Rigging vehicles to be carried under helicopters is a key skill that troops have practised.
Pte Michael Lewis, said: “Rigging is all about keeping a load balanced. We do a lot of classroom work to learn the principles and practice preparing different vehicles and loads, but there’s nothing like doing it with a helicopter.”
As well as their core logistic role the unit was tested with mock attacks on the base, including countering the threat of CBRN weapons.
Maj Hamilton said: “This has been good training to get all of our skills and drills right, but also to train the units we’re supporting in what we do.”
8 Field Company, 7 Air Assault Battalion REME, which is responsible for maintaining the AATF’s vehicles, weapons and electronic equipment, also operated from Sculthorpe.
The unit sent teams out to repair equipment in the field or bring it back to Sculthorpe for more complicated work.

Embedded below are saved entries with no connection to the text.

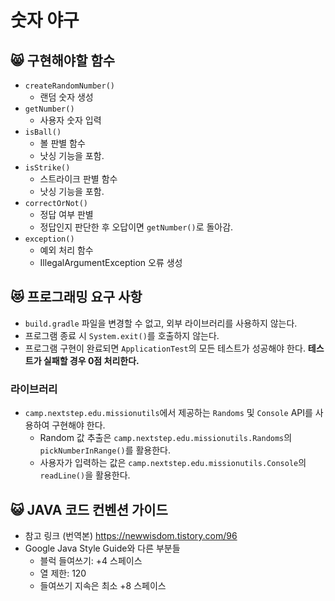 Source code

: # 숫자 야구

## 😸 구현해야할 함수
- `createRandomNumber()`
    - 랜덤 숫자 생성
- `getNumber()`
    - 사용자 숫자 입력
- `isBall()`
    - 볼 판별 함수
    - 낫싱 기능을 포함.
- `isStrike()`
    - 스트라이크 판별 함수
    - 낫싱 기능을 포함.
 - `correctOrNot()`
    - 정답 여부 판별
    - 정답인지 판단한 후 오답이면 `getNumber()`로 돌아감.
 - `exception()`
    - 예외 처리 함수
    - IllegalArgumentException 오류 생성

## 😻 프로그래밍 요구 사항

- `build.gradle` 파일을 변경할 수 없고, 외부 라이브러리를 사용하지 않는다.
- 프로그램 종료 시 `System.exit()`를 호출하지 않는다.
- 프로그램 구현이 완료되면 `ApplicationTest`의 모든 테스트가 성공해야 한다. **테스트가 실패할 경우 0점 처리한다.**

### 라이브러리

- `camp.nextstep.edu.missionutils`에서 제공하는 `Randoms` 및 `Console` API를 사용하여 구현해야 한다.
    - Random 값 추출은 `camp.nextstep.edu.missionutils.Randoms`의 `pickNumberInRange()`를 활용한다.
    - 사용자가 입력하는 값은 `camp.nextstep.edu.missionutils.Console`의 `readLine()`을 활용한다.


## 😺 JAVA 코드 컨벤션 가이드
- 참고 링크 (번역본)
  https://newwisdom.tistory.com/96
- Google Java Style Guide와 다른 부분들
    - 블럭 들여쓰기: +4 스페이스
    - 열 제한: 120
    - 들여쓰기 지속은 최소 +8 스페이스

L/Cpl Tom Walker, an electronics technician , said: “We’ve been given some tough repairs to do without the spares and tools there are in barracks. Our soldiering has been tested too, with guard duty in CBRN kit a new experience for me.”
The training was carried out in parallel to Ex Active Eagle, which tested the fieldcraft of 5th Bn The Royal Regiment of Scotland, the AATF’s main infantry unit.